The Abbott government's reshaping of Julia Gillard's education revolution signals "the worst of conservatism starting to show its ugly head again" according to former prime minister Bob Hawke.
In Perth to address a 50th anniversary celebration for Western Australia's union movement, Mr Hawke savaged the decision of Tony Abbott to shelve Labor's four-year Better Schools scheme, signed with the majority of states and territories.
And the former Labor PM said it was not a time for Labor to be "apologetic" about its history, but to tell it louder than ever in the face of a conservative government which intended to cast the unions as "the enemy".

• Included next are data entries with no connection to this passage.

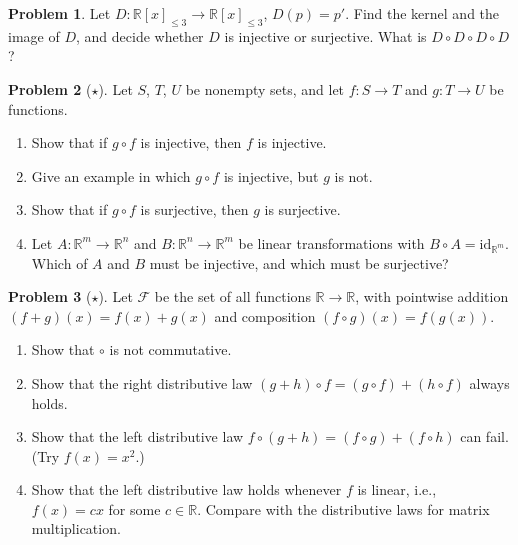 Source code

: \documentclass[11pt]{article}
\theoremstyle{definition}
\newtheorem{problem}{Problem}[section]
\begin{document}
\begin{problem}\label{pr:derivative}
    Let $D: \mathbb{R}[x]_{\leq 3} \to \mathbb{R}[x]_{\leq 3}$, $D(p) = p'$. Find the kernel and the image of $D$, and decide whether $D$ is injective or surjective. What is $D \circ D \circ D \circ D$?
\end{problem}

\begin{problem}[$\star$]\label{pr:composition}
    Let $S$, $T$, $U$ be nonempty sets, and let $f: S \to T$ and $g: T \to U$ be functions.
    \begin{enumerate}[label=(\alph*)]
        \item Show that if $g \circ f$ is injective, then $f$ is injective.
        \item Give an example in which $g \circ f$ is injective, but $g$ is not.
        \item Show that if $g \circ f$ is surjective, then $g$ is surjective.
        \item Let $A: \mathbb{R}^m \to \mathbb{R}^n$ and $B: \mathbb{R}^n \to \mathbb{R}^m$ be linear transformations with $B \circ A = \mathrm{id}_{\mathbb{R}^m}$. Which of $A$ and $B$ must be injective, and which must be surjective?
    \end{enumerate}
\end{problem}

\begin{problem}[$\star$]\label{pr:distributive}
    Let $\mathcal{F}$ be the set of all functions $\mathbb{R} \to \mathbb{R}$, with pointwise addition $(f + g)(x) = f(x) + g(x)$ and composition $(f \circ g)(x) = f(g(x))$.
    \begin{enumerate}[label=(\alph*)]
        \item Show that $\circ$ is not commutative.
        \item Show that the right distributive law $(g + h) \circ f = (g \circ f) + (h \circ f)$ always holds.
        \item Show that the left distributive law $f \circ (g + h) = (f \circ g) + (f \circ h)$ can fail. (Try $f(x) = x^2$.)
        \item Show that the left distributive law holds whenever $f$ is linear, i.e., $f(x) = cx$ for some $c \in \mathbb{R}$. Compare with the distributive laws for matrix multiplication.
    \end{enumerate}
\end{problem}
\end{document}
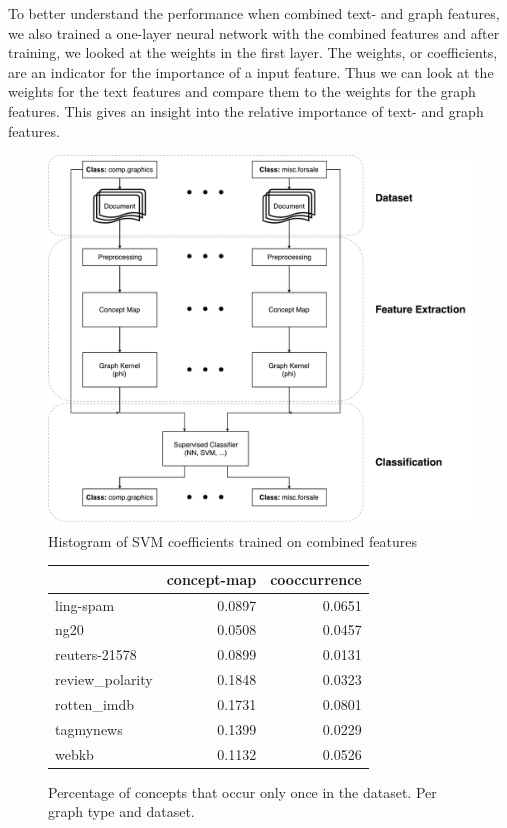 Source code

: To better understand the performance when combined text- and graph features, we also trained a one-layer neural network with the combined features and after training, we looked at the weights in the first layer.
The weights, or coefficients, are an indicator for the importance of a input feature.
Thus we can look at the weights for the text features and compare them to the weights for the graph features.
This gives an insight into the relative importance of text- and graph features.



\begin{figure}[ht]
\centering\includegraphics[width=0.6\linewidth]{assets/figures/approach.pdf}
\caption{Histogram of SVM coefficients trained on combined features}
\end{figure}

\begin{figure}[ht]
\centering
\begin{tabular}{lrr}
\toprule
 &  concept-map &  cooccurrence \\
\midrule
ling-spam       &  0.0897 &  0.0651 \\
ng20            &  0.0508 &  0.0457 \\
reuters-21578   &  0.0899 &  0.0131 \\
review\_polarity &  0.1848 &  0.0323 \\
rotten\_imdb     &  0.1731 &  0.0801 \\
tagmynews       &  0.1399 &  0.0229 \\
webkb           &  0.1132 &  0.0526 \\
\bottomrule
\end{tabular}\caption{Percentage of concepts that occur only once in the dataset. Per graph type and dataset.}
\end{figure}

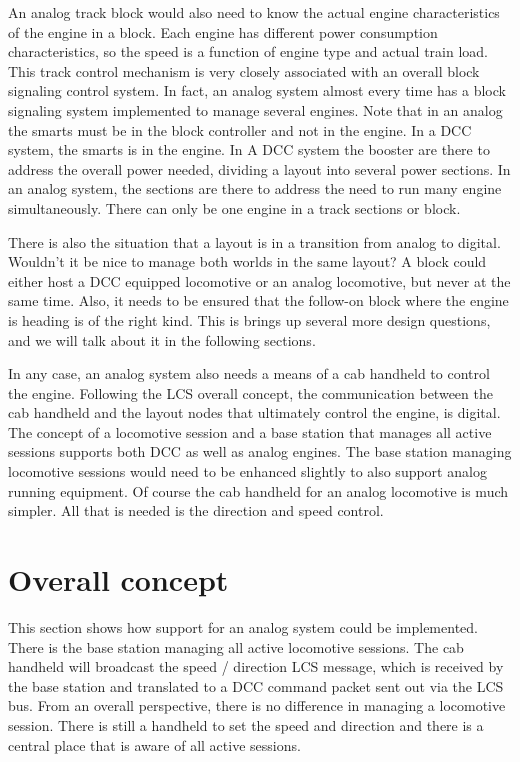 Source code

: An analog track block would also need to know the actual engine characteristics of the engine in a block. Each engine has different power consumption characteristics, so the speed is a function of engine type and actual train load. This track control mechanism is very closely associated with an overall block signaling control system. In fact, an analog system almost every time has a block signaling system implemented to manage several engines. Note that in an analog the smarts must be in the block controller and not in the engine. In a DCC system, the smarts is in the engine. In A DCC system the booster are there to address the overall power needed, dividing a layout into several power sections. In an analog system, the sections are there to address the need to run many engine simultaneously. There can only be one engine in a track sections or block.

There is also the situation that a layout is in a transition from analog to digital. Wouldn't it be nice to manage both worlds in the same layout? A block could either host a DCC equipped locomotive or an analog locomotive, but never at the same time. Also, it needs to be ensured that the follow-on block where the engine is heading is of the right kind. This is brings up several more design questions, and we will talk about it in the following sections.

In any case, an analog system also needs a means of a cab handheld to control the engine. Following the LCS overall concept, the communication between the cab handheld and the layout nodes that ultimately control the engine, is digital. The concept of a locomotive session and a base station that manages all active sessions supports both DCC as well as analog engines. The base station managing locomotive sessions would need to be enhanced slightly to also support analog running equipment. Of course the cab handheld for an analog locomotive is much simpler. All that is needed is the direction and speed control.

\section{Overall concept}

This section shows how support for an analog system could be implemented. There is the base station managing all active locomotive sessions. The cab handheld will broadcast the speed / direction LCS message, which is received by the base station and translated to a DCC command packet sent out via the LCS bus. From an overall perspective, there is no difference in managing a locomotive session. There is still a handheld to set the speed and direction and there is a central place that is aware of all active sessions.

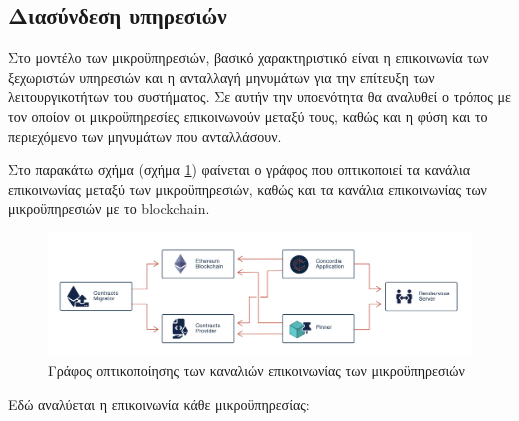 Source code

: \subsection{Διασύνδεση υπηρεσιών} \label{subsection:4-3-8-service-communication}

Στο μοντέλο των μικροϋπηρεσιών, βασικό χαρακτηριστικό είναι η επικοινωνία των ξεχωριστών υπηρεσιών και η ανταλλαγή μηνυμάτων για την επίτευξη των λειτουργικοτήτων του συστήματος. Σε αυτήν την υποενότητα θα αναλυθεί ο τρόπος με τον οποίον οι μικροϋπηρεσίες επικοινωνούν μεταξύ τους, καθώς και η φύση και το περιεχόμενο των μηνυμάτων που ανταλλάσουν.

Στο παρακάτω σχήμα (σχήμα \ref{figure:4-3-communications-graph}) φαίνεται ο γράφος που οπτικοποιεί τα κανάλια επικοινωνίας μεταξύ των μικροϋπηρεσιών, καθώς και τα κανάλια επικοινωνίας των μικροϋπηρεσιών με το blockchain.

\begin{figure}[H]
    \centering
    \includegraphics[width=\textwidth]{assets/figures/chapter-4/4.3.communications-diagram.png}
    \caption{Γράφος οπτικοποίησης των καναλιών επικοινωνίας των μικροϋπηρεσιών}
    \label{figure:4-3-communications-graph}
\end{figure}

Εδώ αναλύεται η επικοινωνία κάθε μικροϋπηρεσίας:

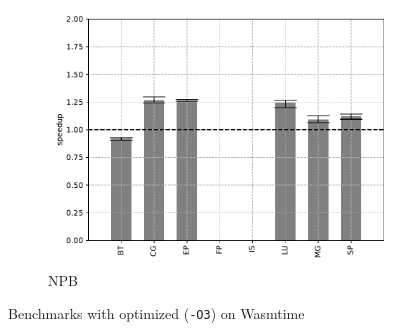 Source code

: \begin{figure}
\begin{subfigure}[t]{.45\textwidth}
        \includegraphics[width=\textwidth]
        {Images/6.1.RQ1/npb-wasmtime-opt.pdf}
        \caption{NPB}
    \end{subfigure}
    \caption{Benchmarks with optimized (\texttt{-O3}) on Wasmtime}
    \label{fig:rq1-wasmtime-opt}
\end{figure}

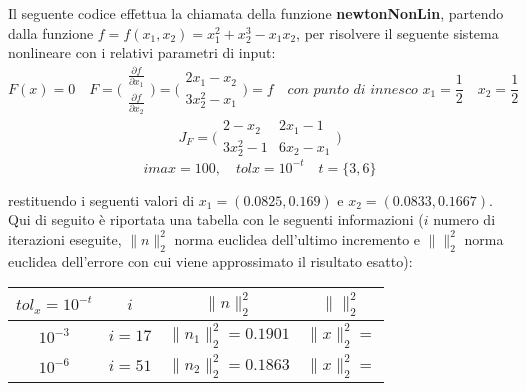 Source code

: Il seguente codice effettua la chiamata della funzione \textbf{newtonNonLin}, partendo dalla funzione 
$f = f(x_1,x_2)=x_1^2+x_2^3-x_1x_2$, per risolvere il seguente sistema nonlineare con i relativi parametri di input:
	\[
	F(x)=0 \quad
	F=\Bigg(\begin{matrix}
		\frac{\partial f}{\partial x_1} \\
		\frac{\partial f}{\partial x_2} 
	\end{matrix}\Bigg) = 
	\Bigg(\begin{matrix}
		2x_1-x_2 \\
		3x_2^2-x_1
	\end{matrix}\Bigg)=f \quad
	\textit{con punto di innesco } x_1=\frac{1}{2} \quad x_2=\frac{1}{2}
	\]
	\[
	J_F=\Bigg(\begin{matrix}
		2-x_2 & 2x_1-1 \\
		3x_2^2-1 & 6x_2-x_1 
	\end{matrix}\Bigg)
	\]
	\[
	imax=100, \quad 
	tolx=10^{-t} \quad t=\{3,6\}
	\]

restituendo i seguenti valori di $x_1 = (0.0825 , 0.169)$ e $x_2 = (0.0833 , 0.1667)$.
Qui di seguito è riportata una tabella con le seguenti informazioni ($i$ numero di iterazioni eseguite, $\|n\|^2_2$ norma euclidea dell'ultimo incremento e $\|\|^2_2$ norma euclidea dell'errore con cui viene approssimato il risultato esatto):
\begin{center}
	\begin{tabular}{|c|c|c|c|}
		\hline
			$tol_x=10^{-t}$ & $i$ & $\|n\|^2_2$ & $\|\|^2_2$ \\
		\hline
    		$10^{-3}$ & $i = 17$ & $\|n_1\|^2_2 = 0.1901$ & $\|x\|^2_2 = $ \\
    		$10^{-6}$ & $i = 51$ & $\|n_2\|^2_2 = 0.1863$ & $\|x\|^2_2 = $ \\
		\hline
	\end{tabular}
\end{center}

On Sunday, Mr Abbott denied his government was backing away from a pre-election education commitment saying he was determined to "to keep the promise that we made, not the promise that some people thought we made".
Mr Hawke said it was clearly a broken promise.
"Julia Gillard made some mistakes of course, but one of the great contributions she made was to move forward the education revolution, to ensure that what Labor had started over the years in creating equality of opportunity should be strengthened," Mr Hawke said.
"What we are witnessing now at the national level is the blatant breaking of a promise that was made during the election.
"And it is the creation of a situation where we will again have an education system marked by discrimination ... where the capacity of a child to have his or her talents developed will depend too much on the size of the parental wallet."
Mr Hawke said he envisaged a country going backwards under Mr Abbott.
"The battles are not finished and we are now faced in this state and nationally with the conservatives who want again to go backwards," Mr Hawke said.
"They want to see this great trade union movement that has made this country what it is, they want to cast it as an enemy."
And Mr Hawke said that meant Labor should increase the volume.
"This is not a time for the Labor movement to be apologetic and go backwards. This is the time when we should be going on the front foot," Mr Hawke said.
"We should be out there telling our story and telling it strongly."
To the delight of the gathered audience, which included ACTU president Ged Kearney and WA's Labor leader Mark McGowan, the 83 year-old then led a rendition of all three verses of "Solidarity".